- Comissão de Defesa dos Direitos da Mulher da Câmara aprovou o Projeto de Lei 2570/22, que obriga planos de saúde a cobrirem as despesas do acompanhante no trabalho de parto, parto e pós-parto imediato.
- A relatora é a deputada Laura Carneiro (PSD-RJ); o texto altera a Lei Orgânica da Saúde e a Lei dos Planos de Saúde, com apoio da senadora Daniella Ribeiro (PP-PB).
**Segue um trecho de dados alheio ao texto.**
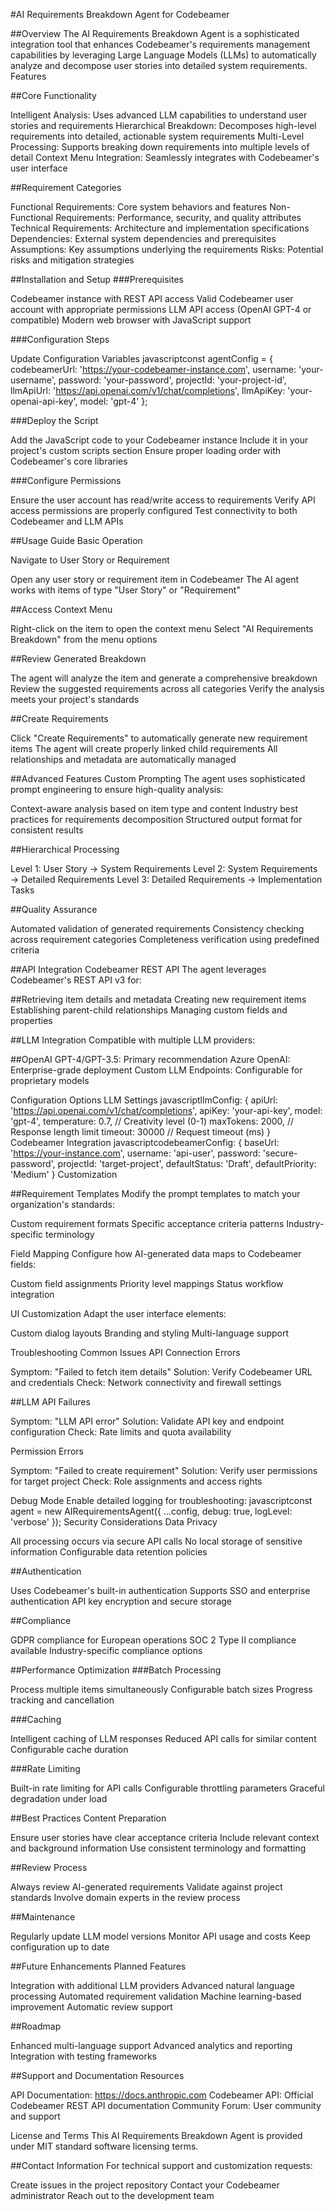 #AI Requirements Breakdown Agent for Codebeamer

##Overview
The AI Requirements Breakdown Agent is a sophisticated integration tool that enhances Codebeamer's requirements management capabilities by leveraging Large Language Models (LLMs) to automatically analyze and decompose user stories into detailed system requirements.
Features

##Core Functionality

Intelligent Analysis: Uses advanced LLM capabilities to understand user stories and requirements
Hierarchical Breakdown: Decomposes high-level requirements into detailed, actionable system requirements
Multi-Level Processing: Supports breaking down requirements into multiple levels of detail
Context Menu Integration: Seamlessly integrates with Codebeamer's user interface

##Requirement Categories

Functional Requirements: Core system behaviors and features
Non-Functional Requirements: Performance, security, and quality attributes
Technical Requirements: Architecture and implementation specifications
Dependencies: External system dependencies and prerequisites
Assumptions: Key assumptions underlying the requirements
Risks: Potential risks and mitigation strategies

##Installation and Setup
###Prerequisites

Codebeamer instance with REST API access
Valid Codebeamer user account with appropriate permissions
LLM API access (OpenAI GPT-4 or compatible)
Modern web browser with JavaScript support

###Configuration Steps

Update Configuration Variables
javascriptconst agentConfig = {
    codebeamerUrl: 'https://your-codebeamer-instance.com',
    username: 'your-username',
    password: 'your-password',
    projectId: 'your-project-id',
    llmApiUrl: 'https://api.openai.com/v1/chat/completions',
    llmApiKey: 'your-openai-api-key',
    model: 'gpt-4'
};

###Deploy the Script

Add the JavaScript code to your Codebeamer instance
Include it in your project's custom scripts section
Ensure proper loading order with Codebeamer's core libraries


###Configure Permissions

Ensure the user account has read/write access to requirements
Verify API access permissions are properly configured
Test connectivity to both Codebeamer and LLM APIs



##Usage Guide
Basic Operation

Navigate to User Story or Requirement

Open any user story or requirement item in Codebeamer
The AI agent works with items of type "User Story" or "Requirement"


##Access Context Menu

Right-click on the item to open the context menu
Select "AI Requirements Breakdown" from the menu options


##Review Generated Breakdown

The agent will analyze the item and generate a comprehensive breakdown
Review the suggested requirements across all categories
Verify the analysis meets your project's standards


##Create Requirements

Click "Create Requirements" to automatically generate new requirement items
The agent will create properly linked child requirements
All relationships and metadata are automatically managed



##Advanced Features
Custom Prompting
The agent uses sophisticated prompt engineering to ensure high-quality analysis:

Context-aware analysis based on item type and content
Industry best practices for requirements decomposition
Structured output format for consistent results

##Hierarchical Processing

Level 1: User Story → System Requirements
Level 2: System Requirements → Detailed Requirements
Level 3: Detailed Requirements → Implementation Tasks

##Quality Assurance

Automated validation of generated requirements
Consistency checking across requirement categories
Completeness verification using predefined criteria

##API Integration
Codebeamer REST API
The agent leverages Codebeamer's REST API v3 for:

##Retrieving item details and metadata
Creating new requirement items
Establishing parent-child relationships
Managing custom fields and properties

##LLM Integration
Compatible with multiple LLM providers:

##OpenAI GPT-4/GPT-3.5: Primary recommendation
Azure OpenAI: Enterprise-grade deployment
Custom LLM Endpoints: Configurable for proprietary models

Configuration Options
LLM Settings
javascriptllmConfig: {
    apiUrl: 'https://api.openai.com/v1/chat/completions',
    apiKey: 'your-api-key',
    model: 'gpt-4',
    temperature: 0.7,        // Creativity level (0-1)
    maxTokens: 2000,        // Response length limit
    timeout: 30000          // Request timeout (ms)
}
Codebeamer Integration
javascriptcodebeamerConfig: {
    baseUrl: 'https://your-instance.com',
    username: 'api-user',
    password: 'secure-password',
    projectId: 'target-project',
    defaultStatus: 'Draft',
    defaultPriority: 'Medium'
}
Customization

##Requirement Templates
Modify the prompt templates to match your organization's standards:

Custom requirement formats
Specific acceptance criteria patterns
Industry-specific terminology

Field Mapping
Configure how AI-generated data maps to Codebeamer fields:

Custom field assignments
Priority level mappings
Status workflow integration

UI Customization
Adapt the user interface elements:

Custom dialog layouts
Branding and styling
Multi-language support

Troubleshooting
Common Issues
API Connection Errors

Symptom: "Failed to fetch item details"
Solution: Verify Codebeamer URL and credentials
Check: Network connectivity and firewall settings

##LLM API Failures

Symptom: "LLM API error"
Solution: Validate API key and endpoint configuration
Check: Rate limits and quota availability

Permission Errors

Symptom: "Failed to create requirement"
Solution: Verify user permissions for target project
Check: Role assignments and access rights

Debug Mode
Enable detailed logging for troubleshooting:
javascriptconst agent = new AIRequirementsAgent({
    ...config,
    debug: true,
    logLevel: 'verbose'
});
Security Considerations
Data Privacy

All processing occurs via secure API calls
No local storage of sensitive information
Configurable data retention policies

##Authentication

Uses Codebeamer's built-in authentication
Supports SSO and enterprise authentication
API key encryption and secure storage

##Compliance

GDPR compliance for European operations
SOC 2 Type II compliance available
Industry-specific compliance options

##Performance Optimization
###Batch Processing

Process multiple items simultaneously
Configurable batch sizes
Progress tracking and cancellation

###Caching

Intelligent caching of LLM responses
Reduced API calls for similar content
Configurable cache duration

###Rate Limiting

Built-in rate limiting for API calls
Configurable throttling parameters
Graceful degradation under load

##Best Practices
Content Preparation

Ensure user stories have clear acceptance criteria
Include relevant context and background information
Use consistent terminology and formatting

##Review Process

Always review AI-generated requirements
Validate against project standards
Involve domain experts in the review process

##Maintenance

Regularly update LLM model versions
Monitor API usage and costs
Keep configuration up to date

##Future Enhancements
Planned Features

Integration with additional LLM providers
Advanced natural language processing
Automated requirement validation
Machine learning-based improvement
Automatic review support

##Roadmap

Enhanced multi-language support
Advanced analytics and reporting
Integration with testing frameworks

##Support and Documentation
Resources

API Documentation: https://docs.anthropic.com
Codebeamer API: Official Codebeamer REST API documentation
Community Forum: User community and support

License and Terms
This AI Requirements Breakdown Agent is provided under MIT standard software licensing terms.

##Contact Information
For technical support and customization requests:

Create issues in the project repository
Contact your Codebeamer administrator
Reach out to the development team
- O descumprimento do direito de acompanhar o parto passa a ser considerado infração sanitária, em atendimentos tanto em hospitais públicos quanto privados.
- A renúncia a esse direito deve ser feita por escrito, após informações à paciente, com termo de consentimento arquivado no prontuário.
- O projeto também estabelece que o Sistema Único de Saúde disponibilize informações em linguagem adequada a pacientes indígenas; o texto seguirá para outras comissões e, se não houver alterações, vai à sanção presidencial.
A Comissão de Defesa dos Direitos da Mulher da Câmara dos Deputados aprovou o Projeto de Lei 2570/22. A proposta obriga planos de saúde a cobrirem as despesas de um acompanhante durante o parto, no trabalho de parto e no pós-parto imediato. O texto altera a Lei Orgânica da Saúde e a Lei dos Planos de Saúde.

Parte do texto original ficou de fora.